Word for word, transcribe the lines below and drop the pictures.

[Rendered images with source text]

══════════════════════════════

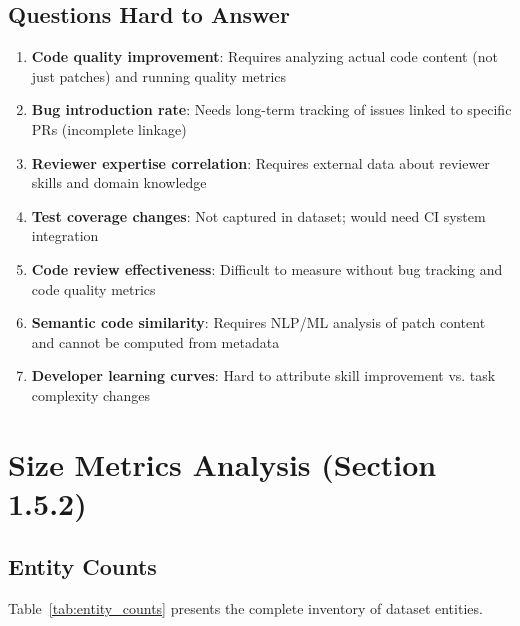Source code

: \documentclass[11pt]{article}
\begin{document}
\subsection{Questions Hard to Answer}

\begin{enumerate}
    \item \textbf{Code quality improvement}: Requires analyzing actual code content (not just patches) and running quality metrics
    \item \textbf{Bug introduction rate}: Needs long-term tracking of issues linked to specific PRs (incomplete linkage)
    \item \textbf{Reviewer expertise correlation}: Requires external data about reviewer skills and domain knowledge
    \item \textbf{Test coverage changes}: Not captured in dataset; would need CI system integration
    \item \textbf{Code review effectiveness}: Difficult to measure without bug tracking and code quality metrics
    \item \textbf{Semantic code similarity}: Requires NLP/ML analysis of patch content and cannot be computed from metadata
    \item \textbf{Developer learning curves}: Hard to attribute skill improvement vs. task complexity changes
\end{enumerate}

\section{Size Metrics Analysis (Section 1.5.2)}

\subsection{Entity Counts}

Table~\ref{tab:entity_counts} presents the complete inventory of dataset entities.
\end{document}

══════════════════════════════

◆ TASK OUTPUT:
Source code

: \documentclass[11pt]{article}
\begin{document}
\subsection{Questions Hard to Answer}

\begin{enumerate}
    \item \textbf{Code quality improvement}: Requires analyzing actual code content (not just patches) and running quality metrics
    \item \textbf{Bug introduction rate}: Needs long-term tracking of issues linked to specific PRs (incomplete linkage)
    \item \textbf{Reviewer expertise correlation}: Requires external data about reviewer skills and domain knowledge
    \item \textbf{Test coverage changes}: Not captured in dataset; would need CI system integration
    \item \textbf{Code review effectiveness}: Difficult to measure without bug tracking and code quality metrics
    \item \textbf{Semantic code similarity}: Requires NLP/ML analysis of patch content and cannot be computed from metadata
    \item \textbf{Developer learning curves}: Hard to attribute skill improvement vs. task complexity changes
\end{enumerate}

\section{Size Metrics Analysis (Section 1.5.2)}

\subsection{Entity Counts}

Table~\ref{tab:entity_counts} presents the complete inventory of dataset entities.
\end{document}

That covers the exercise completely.